Familie-ruzies…
De vorige keer even een uitstap naar Markus, maar nu toch weer terug naar Genesis. In hoofdstuk 25 komen we twee ruziënde broers tegen. Al in de baarmoeder gaan ze flink tegen elkaar te keer, volgens de Bijbelschrijver… Dat gaat wat worden, met die twee! 

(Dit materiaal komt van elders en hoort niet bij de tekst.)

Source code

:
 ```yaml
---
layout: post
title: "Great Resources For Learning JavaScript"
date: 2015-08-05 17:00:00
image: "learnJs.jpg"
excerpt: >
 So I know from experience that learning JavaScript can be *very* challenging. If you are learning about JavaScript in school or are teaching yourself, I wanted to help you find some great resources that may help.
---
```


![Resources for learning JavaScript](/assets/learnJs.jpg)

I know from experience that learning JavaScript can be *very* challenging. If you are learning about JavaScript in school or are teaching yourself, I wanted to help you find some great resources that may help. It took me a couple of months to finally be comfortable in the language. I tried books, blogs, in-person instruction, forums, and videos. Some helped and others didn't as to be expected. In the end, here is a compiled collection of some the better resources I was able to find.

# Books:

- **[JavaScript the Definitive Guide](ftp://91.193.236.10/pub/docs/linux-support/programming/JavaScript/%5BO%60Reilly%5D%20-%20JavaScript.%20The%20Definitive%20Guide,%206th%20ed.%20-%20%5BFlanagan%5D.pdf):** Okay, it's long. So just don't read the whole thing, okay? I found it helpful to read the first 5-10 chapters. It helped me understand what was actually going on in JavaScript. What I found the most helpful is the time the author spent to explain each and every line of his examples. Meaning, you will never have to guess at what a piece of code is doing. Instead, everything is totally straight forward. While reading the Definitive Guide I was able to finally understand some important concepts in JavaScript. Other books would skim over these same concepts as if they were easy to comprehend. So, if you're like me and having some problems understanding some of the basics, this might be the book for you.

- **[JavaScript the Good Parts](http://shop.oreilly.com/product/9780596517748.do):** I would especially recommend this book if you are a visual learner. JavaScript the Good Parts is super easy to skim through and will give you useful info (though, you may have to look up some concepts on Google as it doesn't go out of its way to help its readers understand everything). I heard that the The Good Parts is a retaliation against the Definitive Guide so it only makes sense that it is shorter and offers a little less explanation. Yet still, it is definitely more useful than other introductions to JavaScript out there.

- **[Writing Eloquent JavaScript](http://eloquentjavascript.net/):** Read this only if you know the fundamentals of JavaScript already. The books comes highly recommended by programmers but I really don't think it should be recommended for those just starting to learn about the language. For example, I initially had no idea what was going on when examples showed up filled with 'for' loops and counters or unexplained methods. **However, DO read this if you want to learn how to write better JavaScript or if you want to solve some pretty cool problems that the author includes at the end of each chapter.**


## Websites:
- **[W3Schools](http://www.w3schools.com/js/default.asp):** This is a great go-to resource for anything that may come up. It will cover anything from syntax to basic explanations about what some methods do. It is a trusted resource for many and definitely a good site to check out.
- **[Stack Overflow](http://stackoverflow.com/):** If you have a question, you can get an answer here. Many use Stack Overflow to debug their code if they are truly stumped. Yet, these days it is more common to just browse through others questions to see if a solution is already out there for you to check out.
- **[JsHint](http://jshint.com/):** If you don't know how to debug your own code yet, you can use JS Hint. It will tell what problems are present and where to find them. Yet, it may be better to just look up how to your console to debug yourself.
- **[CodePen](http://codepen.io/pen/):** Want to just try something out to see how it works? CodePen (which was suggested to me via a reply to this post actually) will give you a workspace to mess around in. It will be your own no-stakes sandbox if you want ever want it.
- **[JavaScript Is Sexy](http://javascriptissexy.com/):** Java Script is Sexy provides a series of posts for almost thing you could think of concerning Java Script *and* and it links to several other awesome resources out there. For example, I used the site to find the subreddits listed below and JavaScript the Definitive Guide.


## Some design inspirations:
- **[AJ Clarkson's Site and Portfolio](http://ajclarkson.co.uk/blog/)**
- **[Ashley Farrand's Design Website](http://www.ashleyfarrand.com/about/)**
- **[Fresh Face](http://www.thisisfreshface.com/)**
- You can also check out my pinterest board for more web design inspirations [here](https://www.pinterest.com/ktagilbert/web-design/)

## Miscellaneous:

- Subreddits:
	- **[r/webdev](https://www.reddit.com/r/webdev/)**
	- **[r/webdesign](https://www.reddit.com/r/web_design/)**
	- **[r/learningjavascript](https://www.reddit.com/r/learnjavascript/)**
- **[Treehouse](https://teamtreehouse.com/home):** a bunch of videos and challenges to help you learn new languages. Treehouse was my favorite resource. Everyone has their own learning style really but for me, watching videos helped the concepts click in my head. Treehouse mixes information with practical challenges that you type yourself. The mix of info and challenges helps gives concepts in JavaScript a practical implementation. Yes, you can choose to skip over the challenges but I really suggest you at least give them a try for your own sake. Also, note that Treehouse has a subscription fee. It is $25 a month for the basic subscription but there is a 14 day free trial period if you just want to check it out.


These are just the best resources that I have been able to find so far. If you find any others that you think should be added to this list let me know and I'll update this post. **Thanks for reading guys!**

En als ze dan geboren worden, blijkt het niet zo gek dat ze botsten, want ze zijn nogal verschillend…! Niet alleen uiterlijk, maar ook innerlijk. Wat een verschillen zijn er soms in één gezin! Dat kan voor heel wat problemen zorgen. En dat doet het dan ook bij vader Izaäk en moeder Rebekka. Het trieste is dat ze allebei een duidelijke voorkeurszoon hebben. Rebekka heeft meer met de zachtmoedige Jakob en Izaäk meer met branieschopper Ezau. Bepaald niet pedagogisch verantwoord, om als ouders zou met je kinderen om te gaan. Het zal dan ook niet hebben bijgedragen aan een goede band tussen de broers. 
Tijdens de zwangerschap had Rebekka gehoord dat de jongens later uit elkaar zouden groeien. Sterker nog; dat de één de ander later zou dienen. Als je zoiets leest dan lijkt het bijna alsof er een soort vloek op deze tweeling rustte. Want, had dat niet anders gekund? Als de ouders nou eens de dingen anders aangepakt zijn? In welke mate zijn we een product van onze opvoeding? Hoe vrij zijn wij mensen eigenlijk, juist ook als het over de groei en ontwikkeling van ons karakter gaat? Familie-trekjes? Onbetaalde rekeningen van ouders? 
Als de grote achter-achter-achter-… kleinzoon uit deze familie van ruziënde broers later ‘bevrijder’ genoemd wordt, hou ik graag voor ogen dat die ‘bevrijding’ óók gaat over de vrijheid die je hebt om schoon schip te maken. Los van welke familiepatronen jij en ik dan ook mee te maken hebben. Er is een nieuw begin mogelijk. Altijd.